## [Work to complete]
The records that follow must be repeated exactly, minus the images.

## [Dataset records]
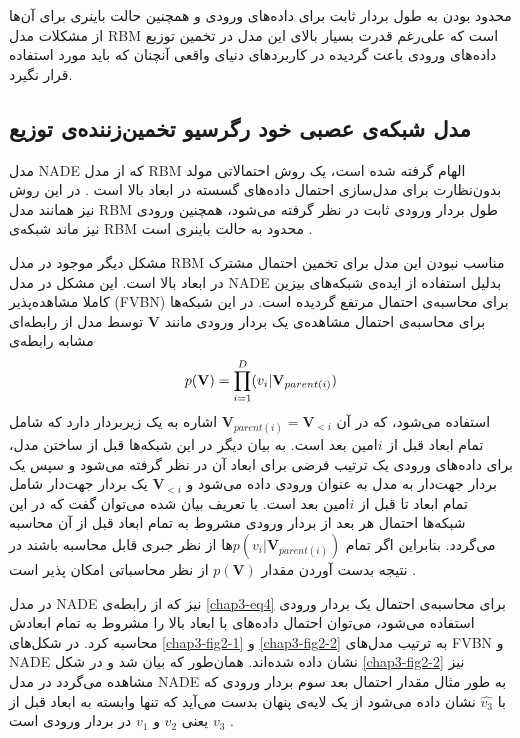 محدود بودن به طول بردار ثابت برای داده‌های ورودی و همچنین حالت باینری برای آن‌ها از مشکلات مدل
RBM
است که علی‌رغم قدرت بسیار بالای این مدل در تخمین توزیع داده‌های ورودی باعث گردیده در کاربردهای دنیای واقعی‌ آنچنان که باید مورد استفاده قرار نگیرد.
	
	\subsection{مدل شبکه‌‌ی عصبی خود رگرسیو تخمین‌زننده‌ی توزیع }
	\label{chap3sec2sub2}
	مدل
	NADE
	که از مدل
	RBM
	الهام گرفته شده است، یک روش احتمالاتی مولد بدون‌نظارت برای مدل‌سازی احتمال داده‌های گسسته در ابعاد بالا است
	\cite{larochelle2011neural}.
	 در این روش نیز همانند مدل
	RBM
	طول بردار ورودی ثابت در نظر گرفته می‌‌شود، همچنین ورودی نیز ماند شبکه‌ی
	RBM
	محدود به حالت باینری است
	\cite{larochelle2011neural}.
	
	 مشکل دیگر موجود در مدل
	RBM
	 مناسب نبودن این مدل برای تخمین احتمال مشترک در ابعاد بالا است. این مشکل در مدل
	NADE 
	بدلیل استفاده از ایده‌ی شبکه‌های بیزین کاملا مشاهده‌پذیر
		(FVBN)
	\cite{dayan1996does}\cite{bengio1999modeling}
	برای محاسبه‌ی احتمال مرتفع گردیده است. در این شبکه‌ها برای محاسبه‌ی احتمال مشاهده‌ی یک بردار ورودی مانند
	$\textbf{V}$
	توسط مدل از رابطه‌ای مشابه رابطه‌ی
	\begin{align}
		\centering
		\label{chap3-eq4}
		p(\textbf{V}) = \prod_{i=1}^{D}(v_i|\textbf{V}_{parent(i)})
	\end{align}
	استفاده می‌‌شود، که در آن
	$\textbf{V}_{parent(i)} = \textbf{V}_{<i}$
	اشاره به یک زیربردار دارد که شامل تمام ابعاد قبل از
	$i$امین 
بعد است. به بیان دیگر در این شبکه‌ها قبل از ساختن مدل، برای داده‌های ورودی یک ترتیب فرضی‌ برای ابعاد آن در نظر گرفته می‌‌شود و سپس یک بردار جهت‌دار به مدل به عنوان ورودی داده می‌‌شود و
	$\textbf{V}_{<i}$
	 یک بردار جهت‌دار شامل تمام ابعاد تا قبل از
	$i$امین 
	بعد است. با تعریف بیان شده می‌‌توان گفت که در این شبکه‌ها احتمال هر بعد از بردار ورودی مشروط به تمام ابعاد قبل از آن محاسبه می‌گردد. بنابراین اگر تمام
	$p(v_i|\textbf{V}_{parent(i)})$ها
	از نظر جبری قابل محاسبه باشند در نتیجه بدست آوردن مقدار
	$p(\textbf{V})$
	از نظر محاسباتی امکان پذیر است
	\cite{larochelle2011neural}.
	
	در مدل
	NADE
	نیز که از رابطه‌ی
	\ref{chap3-eq4}
	برای محاسبه‌ی احتمال یک بردار ورودی استفاده می‌شود، می‌‌توان احتمال داده‌های با ابعاد بالا را مشروط به تمام ابعادش محاسبه کرد. در شکل‌های
	\ref{chap3-fig2-1}
	و
	\ref{chap3-fig2-2}
	به ترتیب مدل‌های
	FVBN
	و
	NADE
	نشان داده شده‌اند. همان‌طور که بیان شد و در شکل
	\ref{chap3-fig2-2}
	نیز مشاهده می‌‌گردد در مدل
	NADE
	به طور مثال مقدار احتمال بعد سوم بردار ورودی که با
	$\hat{v_3}$
	نشان داده می‌‌شود از یک لایه‌ی پنهان بدست می‌‌آید که تنها وابسته به ابعاد قبل از
	$v_3$
	یعنی‌
	$v_2$
	و
	$v_1$
	در بردار ورودی است
	\cite{larochelle2011neural}.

## [Finished task]
 محدود بودن به طول بردار ثابت برای داده‌های ورودی و همچنین حالت باینری برای آن‌ها از مشکلات مدل
RBM
است که علی‌رغم قدرت بسیار بالای این مدل در تخمین توزیع داده‌های ورودی باعث گردیده در کاربردهای دنیای واقعی‌ آنچنان که باید مورد استفاده قرار نگیرد.
	
	\subsection{مدل شبکه‌‌ی عصبی خود رگرسیو تخمین‌زننده‌ی توزیع }
	\label{chap3sec2sub2}
	مدل
	NADE
	که از مدل
	RBM
	الهام گرفته شده است، یک روش احتمالاتی مولد بدون‌نظارت برای مدل‌سازی احتمال داده‌های گسسته در ابعاد بالا است
	\cite{larochelle2011neural}.
	 در این روش نیز همانند مدل
	RBM
	طول بردار ورودی ثابت در نظر گرفته می‌‌شود، همچنین ورودی نیز ماند شبکه‌ی
	RBM
	محدود به حالت باینری است
	\cite{larochelle2011neural}.
	
	 مشکل دیگر موجود در مدل
	RBM
	 مناسب نبودن این مدل برای تخمین احتمال مشترک در ابعاد بالا است. این مشکل در مدل
	NADE 
	بدلیل استفاده از ایده‌ی شبکه‌های بیزین کاملا مشاهده‌پذیر
		(FVBN)
	\cite{dayan1996does}\cite{bengio1999modeling}
	برای محاسبه‌ی احتمال مرتفع گردیده است. در این شبکه‌ها برای محاسبه‌ی احتمال مشاهده‌ی یک بردار ورودی مانند
	$\textbf{V}$
	توسط مدل از رابطه‌ای مشابه رابطه‌ی
	\begin{align}
		\centering
		\label{chap3-eq4}
		p(\textbf{V}) = \prod_{i=1}^{D}(v_i|\textbf{V}_{parent(i)})
	\end{align}
	استفاده می‌‌شود، که در آن
	$\textbf{V}_{parent(i)} = \textbf{V}_{<i}$
	اشاره به یک زیربردار دارد که شامل تمام ابعاد قبل از
	$i$امین 
بعد است. به بیان دیگر در این شبکه‌ها قبل از ساختن مدل، برای داده‌های ورودی یک ترتیب فرضی‌ برای ابعاد آن در نظر گرفته می‌‌شود و سپس یک بردار جهت‌دار به مدل به عنوان ورودی داده می‌‌شود و
	$\textbf{V}_{<i}$
	 یک بردار جهت‌دار شامل تمام ابعاد تا قبل از
	$i$امین 
	بعد است. با تعریف بیان شده می‌‌توان گفت که در این شبکه‌ها احتمال هر بعد از بردار ورودی مشروط به تمام ابعاد قبل از آن محاسبه می‌گردد. بنابراین اگر تمام
	$p(v_i|\textbf{V}_{parent(i)})$ها
	از نظر جبری قابل محاسبه باشند در نتیجه بدست آوردن مقدار
	$p(\textbf{V})$
	از نظر محاسباتی امکان پذیر است
	\cite{larochelle2011neural}.
	
	در مدل
	NADE
	نیز که از رابطه‌ی
	\ref{chap3-eq4}
	برای محاسبه‌ی احتمال یک بردار ورودی استفاده می‌شود، می‌‌توان احتمال داده‌های با ابعاد بالا را مشروط به تمام ابعادش محاسبه کرد. در شکل‌های
	\ref{chap3-fig2-1}
	و
	\ref{chap3-fig2-2}
	به ترتیب مدل‌های
	FVBN
	و
	NADE
	نشان داده شده‌اند. همان‌طور که بیان شد و در شکل
	\ref{chap3-fig2-2}
	نیز مشاهده می‌‌گردد در مدل
	NADE
	به طور مثال مقدار احتمال بعد سوم بردار ورودی که با
	$\hat{v_3}$
	نشان داده می‌‌شود از یک لایه‌ی پنهان بدست می‌‌آید که تنها وابسته به ابعاد قبل از
	$v_3$
	یعنی‌
	$v_2$
	و
	$v_1$
	در بردار ورودی است
	\cite{larochelle2011neural}.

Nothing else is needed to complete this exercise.